У них очень много своих правил. Правила, касающиеся семейных традиций (там такие скрепы, что всем скрепам скрепы!), установки по поводу отношения к женщинам, правила, касающиеся еды. Местное население живет в перманентной тревоге от нестабильности экономической ситуации. Ну а социальный лифт уже лет сто как застрял на одном этаже.
Небезопасность на улицах — тоже фактор, который стоит учитывать при выборе Аргентины для переезда. Меня грабили раз пять в центре Буэнос-Айреса, моего брата три, моей маме повезло больше — недавно ее ограбили впервые за 20 лет, и это все в наиболее приличных районах столицы. В районах, в которых действительно опасно (а это большая часть Буэнос-Айреса, ведь он гигантский) русским эмигрантам бывать в целом незачем.
Что это я все о плохом? На самом деле, Аргентина — невероятная страна, и за эти годы я ее нежно полюбила. Просто часто мне кажется, что именно того, зачем туда принято ехать, там нет. Кроме, наверное, гражданства, которое можно за года три получить.
Я люблю аргентинское кино и музыку, я обожаю театры Буэнос-Айреса, я поражаюсь, как эти люди выживают в центре столицы на 150 долларов в месяц, будучи отличными высококвалифицированными специалистами.
И если для русской эмиграции каждый процент инфляции аргентинского песо — праздник, ведь можно вывести свои рубли в доллары и поменять на местную валюту по хорошему курсу, то местное население теряет все свои накопления, и их зарплаты стремительно превращаются в пыль.
Можно жить среди других русскоязычных эмигрантов и не замечать это или же приехать в Аргентину со своим партнером, и тогда это тоже смягчит обстоятельства. А еще, как многие сейчас делают, можно принимать оплату за свои услуги в долларах, оказывать их исключительно другим русским, которые могут себе это позволить. Только зачем для этого нужна страна? Мне не очень понятно.

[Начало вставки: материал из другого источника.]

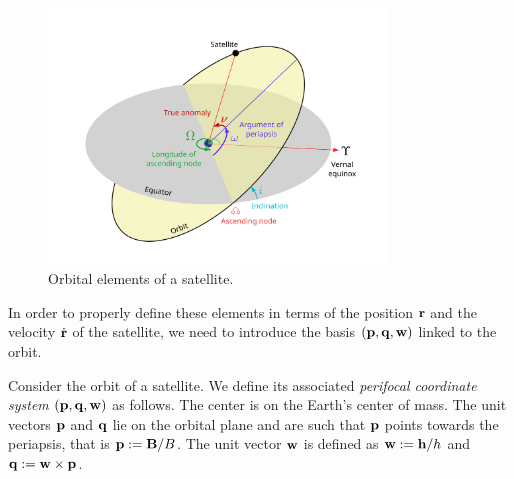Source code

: \documentclass[../main.tex]{subfiles}
\begin{document}
\begin{figure}[ht]
  \centering
  \includegraphics[width=0.8\textwidth]{Images/orbital_elements.pdf}
  \caption{Orbital elements of a satellite.}
  \label{fig:orbital_elements}
\end{figure}
In order to properly define these elements in terms of the position $\boldsymbol{\mathrm{r}}$ and the velocity $\dot{\boldsymbol{\mathrm{r}}}$ of the satellite, we need to introduce the basis $(\boldsymbol{\mathrm{p}}, \boldsymbol{\mathrm{q}}, \boldsymbol{\mathrm{w}})$ linked to the orbit.
\begin{definition}
  Consider the orbit of a satellite. We define its associated \emph{perifocal coordinate system} $(\boldsymbol{\mathrm{p}}, \boldsymbol{\mathrm{q}}, \boldsymbol{\mathrm{w}})$ as follows. The center is on the Earth's center of mass. The unit vectors $\boldsymbol{\mathrm{p}}$ and $\boldsymbol{\mathrm{q}}$ lie on the orbital plane and are such that $\boldsymbol{\mathrm{p}}$ points towards the periapsis, that is $\boldsymbol{\mathrm{p}}:=\boldsymbol{\mathrm{B}}/B$. The unit vector $\boldsymbol{\mathrm{w}}$ is defined as $\boldsymbol{\mathrm{w}}:=\boldsymbol{\mathrm{h}}/h$ and $\boldsymbol{\mathrm{q}}:=\boldsymbol{\mathrm{w}}\times\boldsymbol{\mathrm{p}}$.
\end{definition}
\end{document}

Я получаю колоссальное удовольствие от проживания в своей стране. В России. И это я сейчас говорю не в каком-то патриотическом угаре. Моя страна — это мой язык. Это когда внутри у меня вшит культурный код этого места (как в плохом, так и в хорошем). Это люди, которые похожи и на меня и на моих родственников. Вся эта схожесть дает мне поразительный простор для действия: я быстро могу тут заниматься своим делом, потому что я быстро понимаю потребности общества и то, как я могу ему быть полезна.

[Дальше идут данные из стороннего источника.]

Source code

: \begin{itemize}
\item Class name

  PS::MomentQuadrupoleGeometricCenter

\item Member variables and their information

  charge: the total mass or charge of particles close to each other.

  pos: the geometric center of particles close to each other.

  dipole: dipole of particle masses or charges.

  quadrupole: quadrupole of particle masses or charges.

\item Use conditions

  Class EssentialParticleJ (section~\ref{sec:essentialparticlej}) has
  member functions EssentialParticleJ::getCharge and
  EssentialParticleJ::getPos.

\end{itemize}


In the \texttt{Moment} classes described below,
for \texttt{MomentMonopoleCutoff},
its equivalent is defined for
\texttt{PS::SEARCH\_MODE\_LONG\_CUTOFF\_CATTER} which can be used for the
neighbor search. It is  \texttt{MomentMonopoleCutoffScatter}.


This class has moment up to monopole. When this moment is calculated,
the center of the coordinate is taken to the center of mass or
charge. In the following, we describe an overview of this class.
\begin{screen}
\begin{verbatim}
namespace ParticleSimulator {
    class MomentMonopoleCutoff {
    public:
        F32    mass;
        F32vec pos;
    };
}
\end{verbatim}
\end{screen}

Эмиграция — смерть. Это однозначно. Смерть, которую человек выбрал сам. И знаю я это не только по русским, которые уезжали многие десятилетия назад или в эти последние годы, но и по аргентинцам, которые покидают свою страну в надежде заработать.
Вещи, которые я слышу от аргентинских уехавших, очень похожи на те, которые говорят русские уехавшие: стране конец, этой власти осталось мало, курица бегает уже без головы, короче…
И ты понимаешь, как им всем хочется верить в то, что их решение правильное. Как и нам всем хочется верить в то, что наши решения правильны, и как мы повторяем утверждения о том, как обстоят дела с социо-экономической ситуацией, словно мантры.
Мне иногда бывает тревожно, иногда я даже поддаюсь панике. Мне бывает страшно за Аргентину, мне бывает страшно за Россию, мне бывает страшно за своих близких. Я понимаю сложность времен, которые нам достались.
Но больше всего я боюсь прожить свою жизнь в страхе ядерной войны, которая так никогда и не произойдет. Мне очень страшно умереть при жизни.
Автор выражает личное мнение, которое может не совпадать с позицией редакции.